The sockless scientist who knew how it felt to be in a black man's shoes
Book review by Andrew Robinson*
(Published on THES: 28 October 2005)
Title: Einstein on Race and Racism
Author(s): Fred Jerome and Rodger Taylor
Reviewer: Andrew Robinson
Publisher: Rutgers University Press, 2005
ISBN: 0 8135 3617 0
When Albert Einstein was named "Person of the Century" in a special millennium issue of Time magazine, the publication devoted four articles to his life and work. But the sole reference to his decade-long public campaign against racism in the US was a single passing phrase.
It was a significant omission - all the more surprising coming from the land that invented political correctness - that also occurs in almost every one of the dozens of books about Einstein. They contain plenty on his anti-Nazism, but virtually nothing on his anti-racism. Einstein's leading biographer, Abraham Pais, does not mention even Einstein's friendship with, and courageous public support for, the singer and activist Paul Robeson. Einstein on Race and Racism aims to break this taboo and draw attention to an important aspect of Einstein's political and social views that still poses a challenge for his adopted country.**
The two authors are a veteran journalist and science writer, Fred Jerome, who recently published a riveting expose of the top-secret investigation of Einstein by the FBI in the 1950s ordered by its notorious director J. Edgar Hoover, and Rodger Taylor, an African-American librarian with the New York Public Library. In a punchy preface, they write of the Einstein myth of "the world's most brilliant scientist (who) is also a kindly, lovably bumbling grandfather figure: Professor Genius combined with Dr Feelgood!"
They comment: "Opinion-moulders, looking down from their ivory towers, may have concluded that such an appealing icon will help the great unwashed public feel good about science, about history, about America. Why spoil such a beautiful image with stories about racism, or for that matter with any of Einstein's political activism?"
There is a surfeit of books on race published by American university presses. But this one is unique and deeply interesting. For Einstein was a man with extensive experience of anti-Semitism in Germany from the 1920s onwards. Einstein knew virulent racism first hand, and he could recognise it in the US, too, whether it was lynching in Georgia or the less violent segregation in his own back yard in Princeton, New Jersey.
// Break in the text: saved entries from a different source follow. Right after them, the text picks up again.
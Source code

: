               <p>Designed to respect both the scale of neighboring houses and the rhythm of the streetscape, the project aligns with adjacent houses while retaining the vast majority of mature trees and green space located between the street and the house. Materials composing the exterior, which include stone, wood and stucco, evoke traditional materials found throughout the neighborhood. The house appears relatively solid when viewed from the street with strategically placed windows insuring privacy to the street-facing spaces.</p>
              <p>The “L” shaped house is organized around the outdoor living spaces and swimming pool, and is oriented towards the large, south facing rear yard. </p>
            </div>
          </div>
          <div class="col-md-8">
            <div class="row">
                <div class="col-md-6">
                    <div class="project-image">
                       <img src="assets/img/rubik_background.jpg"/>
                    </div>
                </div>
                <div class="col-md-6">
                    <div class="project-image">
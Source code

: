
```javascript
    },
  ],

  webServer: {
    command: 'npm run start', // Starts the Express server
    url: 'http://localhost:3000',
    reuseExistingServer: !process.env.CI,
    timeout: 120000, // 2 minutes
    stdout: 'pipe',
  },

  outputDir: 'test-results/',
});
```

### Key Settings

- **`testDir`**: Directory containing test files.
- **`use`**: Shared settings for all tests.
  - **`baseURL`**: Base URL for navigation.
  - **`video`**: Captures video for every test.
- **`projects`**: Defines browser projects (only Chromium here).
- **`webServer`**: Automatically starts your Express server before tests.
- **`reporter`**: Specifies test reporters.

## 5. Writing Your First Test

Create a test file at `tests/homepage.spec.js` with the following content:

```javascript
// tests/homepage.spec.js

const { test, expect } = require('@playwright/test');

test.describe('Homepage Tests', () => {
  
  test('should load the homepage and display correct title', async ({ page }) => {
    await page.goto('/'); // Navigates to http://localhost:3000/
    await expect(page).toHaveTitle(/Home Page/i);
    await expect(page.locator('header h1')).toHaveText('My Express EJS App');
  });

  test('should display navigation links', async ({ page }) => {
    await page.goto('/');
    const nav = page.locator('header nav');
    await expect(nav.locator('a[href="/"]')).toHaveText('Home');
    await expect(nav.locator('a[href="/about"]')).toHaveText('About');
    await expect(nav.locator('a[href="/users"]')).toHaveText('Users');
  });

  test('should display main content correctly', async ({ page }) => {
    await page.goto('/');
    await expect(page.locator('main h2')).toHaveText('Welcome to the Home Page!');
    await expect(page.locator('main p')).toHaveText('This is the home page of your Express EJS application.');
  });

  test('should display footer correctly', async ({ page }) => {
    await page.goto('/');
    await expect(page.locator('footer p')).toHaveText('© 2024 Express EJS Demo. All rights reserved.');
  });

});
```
As the whole world knows, Einstein was an early refugee from Nazi Germany; at the top of the Nazis' most-wanted list, he escaped from the land of his birth in late 1932 in the nick of time, evading assassination by official thugs. As a direct result of anti-Semitism, he became active in the Zionist movement in the early 1920s, and was invited to become president of Israel in 1952.
"Is there any relation between anti-Negro sentiment and anti-Semitism?" a US interviewer asked Einstein. "Only that it is part of the continuing story of man's inhumanity," he replied. "As far back as Greek times, people kept slaves. The only difference then was that the slaves were white people and therefore could not be (attacked) due to racial differences. Yet, the Greek philosophers declared these slaves to be inferior. They, too, were deprived of their liberty. However, being a Jew myself, perhaps I can understand and empathise with how black people feel as victims of discrimination."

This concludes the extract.